To everyone wondering why those loud, obnoxious feminists are still protesting today: American women have had mostly-equal rights for less than 40 years out of the entire recorded history of the Western world, thanks to loud, obnoxious feminists like the ones marching and protesting in cities across the US as I type this. There is currently a considerable and disturbing push by some conservative/religious groups to revert some of our hard-fought rights and freedoms to what they were back when we were considered property more than people.
To outline some of the injustices American women face, in case you're wondering what's wrong with our current set of rights and freedoms:
1 in 5 women will be sexually assaulted or raped during her lifetime. Of those, fewer than 1/3 are reported to police.
For every 1000 women who are raped by men, 994 of the men who rape them will never see the inside of a jail cell for that crime.
As of 2014, US police departments had 400,000 untested rape kits sitting around, gathering dust.
31 US states allow a rapist to sue for custody of a child conceived during that rape, and most of those states will not allow the mother to give the child up for adoption unless the rapist father is notified and gives consent. There are currently multiple bills in state senates which would also prevent a woman from aborting a child conceived by rape unless the father gives consent.
It is still an extremely common tactic for a rape trial to focus not on the rapist's crime, but on the entire sexual history of the female victim, what she was wearing, who she was with, whether or not she had been drinking, and often trying to coerce her into admitting it was consensual all along and she's just trying to save her reputation by calling it rape.
Rape is the only crime for which arguing that the temptation was too clear and obvious to resist is treated as an admissible and sometimes clearing defense.
1 in 3 women will experience domestic violence. 1 in 4 women will experience *severe* domestic violence.
As of 2014, 38 million US women had experienced domestic partner violence.
Also as of 2014, 4.77 million US women experience domestic partner violence every year.
Between 2001 and 2013, more than twice as many women were murdered by their male romantic partners than there were soldiers killed in our overseas war efforts.
Disabled women are 40% more likely to experience domestic violence than normally-abled women, and it's more likely to be severe violence.

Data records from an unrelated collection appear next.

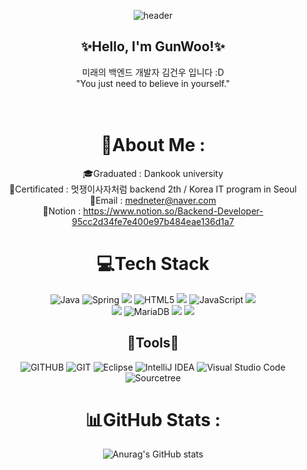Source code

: <div align="center">


![header](https://capsule-render.vercel.app/api?type=waving&&color=0:EEFF00,100:a82da8&height=200&width=100%&section=header&text=GW&fontSize=60)<br>
<h2>✨Hello, I'm GunWoo!✨</h2>
미래의 백엔드 개발자 김건우 입니다 :D<br>
"You just need to believe in yourself." <br><br>



<br>


 # 💫About Me :
🎓Graduated : Dankook university<br>
📜Certificated : 멋쟁이사자처럼 backend 2th / Korea IT program in Seoul<br>
💌Email : medneter@naver.com<br>
👀Notion : https://www.notion.so/Backend-Developer-95cc2d34fe7e400e97b484eae136d1a7<br>




# 💻Tech Stack


![Java](https://img.shields.io/badge/java-%23ED8B00.svg?style=flat&logo=java&logoColor=white) 
![Spring](https://img.shields.io/badge/spring-%236DB33F.svg?style=flat&logo=spring&logoColor=white) 
<img src="https://img.shields.io/badge/Spring Boot-%236DB33F?style=flat&logo=Spring Boot&logoColor=white&"> 
![HTML5](https://img.shields.io/badge/html5-%23E34F26.svg?style=flat&logo=html5&logoColor=white) 
<img src="https://img.shields.io/badge/CSS3-1572B6?style=flat&logo=CSS3&logoColor=white"/></a>
![JavaScript](https://img.shields.io/badge/javascript-%23323330.svg?style=flat&logo=javascript&logoColor=%23F7DF1E)
<img src="https://img.shields.io/badge/jquery-0769AD?style=flat&logo=jquery&logoColor=white"><br>
<img src="https://img.shields.io/badge/MySQL-4479A1?style=flat&logo=MySQL&logoColor=white"/></a>
![MariaDB](https://img.shields.io/badge/MariaDB-003545?style=flat&logo=mariadb&logoColor=white) 
<img src="https://img.shields.io/badge/oracle-F80000?style=flat&logo=oracle&logoColor=white">
<img src="https://img.shields.io/badge/apache tomcat-F8DC75?style=flat&logo=apachetomcat&logoColor=white">




<h2>🎈Tools🎈</h2>


![GITHUB](https://img.shields.io/badge/github-181717.svg?style=flat&logo=github&logoColor=white)
![GIT](https://img.shields.io/badge/git-F05032.svg?style=flat&logo=git&logoColor=white)
![Eclipse](https://img.shields.io/badge/Eclipse-FE7A16.svg?style=flat&logo=Eclipse&logoColor=white)
![IntelliJ IDEA](https://img.shields.io/badge/IntelliJIDEA-000000.svg?style=flat&logo=intellij-idea&logoColor=white)
![Visual Studio Code](https://img.shields.io/badge/Visual%20Studio%20Code-0078d7.svg?style=flat&logo=visual-studio-code&logoColor=white)
![Sourcetree](https://img.shields.io/badge/Sourcetree-0052CC.svg?style=flat&logo=Sourcetree&logoColor=white)






# 📊GitHub Stats :
![Anurag's GitHub stats](https://github-readme-stats.vercel.app/api?username=KimGunWoo9595&theme=Gradient&show_icons=true)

Marital rape has only been illegal in all 50 states since 1993. Many states still have exceptions to the law, limit the degree of assault it can be considered as, and/or do not prosecute it as seriously as other rape and assault.
Most domestic abuse is never prosecuted.
Abused women lose a collective 8 million days of paid work every year directly as a result of their abuse.
The leading cause of death among pregnant women is being murdered by the father of their child.
The US has the highest maternal mortality in the developed world.
The US is one of two countries in the entire world without paid maternity leave, the other being Papua New Guinea.
Right-to-work states routinely overlook the firing and laying-off of pregnant women because employers abuse the loophole of not explicitly stating that as the reason.
Pregnant women are routinely denied even minor accommodations by employers, such as carrying a water bottle or being allowed to use the restroom more than once every four hours.
Access to contraception is still a hotly-debated subject, and a woman's employer can legally dictate her reproductive choices based on THEIR religious beliefs.
The most effective contraception methods are an entire month's wages for a woman earning minimum wage and who has no access to insurance.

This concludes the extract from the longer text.